Our team operated out of a lab about twenty miles from my town and was accessible by a back road system so picturesque it almost made my eyes tear every time I was on it at sunset. Life was making sense again and I was feeling confident about my health, mental and physical, and where my wife and I were at, and possibly going. We discussed an ocean cruise after my project was finished. She had recently hired a manager for her business and was experiencing more freedom from the day to day demands of the business.
“So you’re a boss now; please start acting like it,” I chided her, with a smile, as she made a face at me in response. “You’re s
o pretty and should be taking advantage of that by hanging out at the mall, trying on clothes and such. Isn’t that what successful beautiful women do with their time?” I was pushing her a bit with my humor.
“You are so biased or maybe you’re looking for something. Which is it, big boy?” She said with her hands on her hips in a knowing pose, smiling.

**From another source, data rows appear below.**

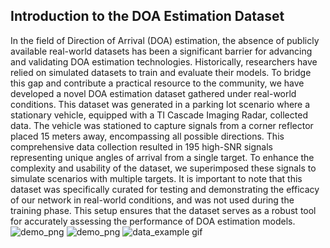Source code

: ## Introduction to the DOA Estimation Dataset

In the field of Direction of Arrival (DOA) estimation, the absence of publicly available real-world datasets has been a significant barrier for advancing and validating DOA estimation technologies. Historically, researchers have relied on simulated datasets to train and evaluate their models. To bridge this gap and contribute a practical resource to the community, we have developed a novel DOA estimation dataset gathered under real-world conditions. This dataset was generated in a parking lot scenario where a stationary vehicle, equipped with a TI Cascade Imaging Radar, collected data. The vehicle was stationed to capture signals from a corner reflector placed 15 meters away, encompassing all possible directions. This comprehensive data collection resulted in 195 high-SNR signals representing unique angles of arrival from a single target. To enhance the complexity and usability of the dataset, we superimposed these signals to simulate scenarios with multiple targets. It is important to note that this dataset was specifically curated for testing and demonstrating the efficacy of our network in real-world conditions, and was not used during the training phase. This setup ensures that the dataset serves as a robust tool for accurately assessing the performance of DOA estimation models.
![demo_png](<https://github.com/ruxinzh/Deep_RSA_DOA/blob/main/real_World_DOA_dataset/fig/platform.png>)
![demo_png](<https://github.com/ruxinzh/Deep_RSA_DOA/blob/main/real_World_DOA_dataset/fig/DOA data.png>)
![data_example gif](https://github.com/ruxinzh/Deep_RSA_DOA/blob/main/real_World_DOA_dataset/fig/example.gif)
``` sh
```
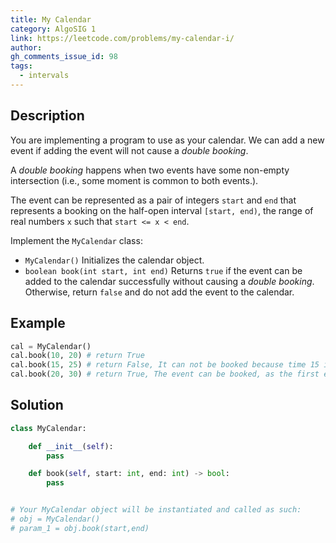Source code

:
 ```yaml
---
title: My Calendar
category: AlgoSIG 1
link: https://leetcode.com/problems/my-calendar-i/
author: 
gh_comments_issue_id: 98
tags:
  - intervals
---
```


## Description

You are implementing a program to use as your calendar. We can add a new event if adding the event will not cause a *double booking*.

A *double booking* happens when two events have some non-empty intersection (i.e., some moment is common to both events.).

The event can be represented as a pair of integers `start` and `end` that represents a booking on the half-open interval `[start, end)`, the range of real numbers `x` such that `start <= x < end`.

Implement the `MyCalendar` class:

   * `MyCalendar()` Initializes the calendar object.
   * `boolean book(int start, int end)` Returns `true` if the event can be added to the calendar successfully without causing a *double booking*. Otherwise, return `false` and do not add the event to the calendar.

## Example

```python
cal = MyCalendar()
cal.book(10, 20) # return True
cal.book(15, 25) # return False, It can not be booked because time 15 is already booked by another event.
cal.book(20, 30) # return True, The event can be booked, as the first event takes every time less than 20, but not including 20.
```


## Solution

```python
class MyCalendar:

    def __init__(self):
        pass

    def book(self, start: int, end: int) -> bool:
        pass


# Your MyCalendar object will be instantiated and called as such:
# obj = MyCalendar()
# param_1 = obj.book(start,end)

  ```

“I am looking for something… I want you to take me to dinner tonight. Are you good with that, Mama?” Kate liked being called mama even though our kids were grown and living in Chicago, Madrid and on a ship somewhere between Washington State and Alaska. Our boys were as opposite as two kids could be and our daughter was a perfect balance of yin yang. One became a high school teacher, the other a test driver for high-performance cars and Lucy who became a master chef at sea. Now in their mid and late twenties they were quite independent and not prone to lean on Mama or Dad anymore. They were still single although the teacher, John, was very involved with another teacher at his school. Dennis, the test driver, was a free spirit and not involved in anything but the cars he drove, but he did have a period in his life when he got very involved with drugs and alcohol. He checked himself into rehab in Tucson, Arizona; although it helped him, I suspected that he still played with drugs and that was why we so seldom heard from him. It troubled me to the point of stroke that he used drugs excessively but it troubled me even more knowing how it all affected Kate. She spent many sleepless nights over this. I heard her sobbing loud enough to awaken me from deep sleep.
We received phone calls from John with regularity but he wasn’t prone to visiting. My wife sometimes would tease him about leaving his poor old mom out in the pasture. She was hardly old or in any pasture but she still liked kidding him.
Dennis on the other hand seldom called or visited us and that was very hurtful. He was who he was, but it would have been nice if who he was tried being a little more considerate of those who loved him. Lucy had many of her mother’s qualities but seemed to keep the world and us at arms-length, as demonstrated in her professional lifestyle. Kate kept a lot of her disappointment and sadness within and masked it through her upbeat personality and natural optimistic approach to life. She also had the strength of her personal belief in a loving and forgiving God who she believed was prone to keeping the playing field level. Deep down she knew her children loved her. Deep down I wondered when Dennis would get his head out of his ass and treat his mom and dad like the parents who had raised him and his brother and sister in a loving and nurturing environment. What could I say other than we loved our children no matter what?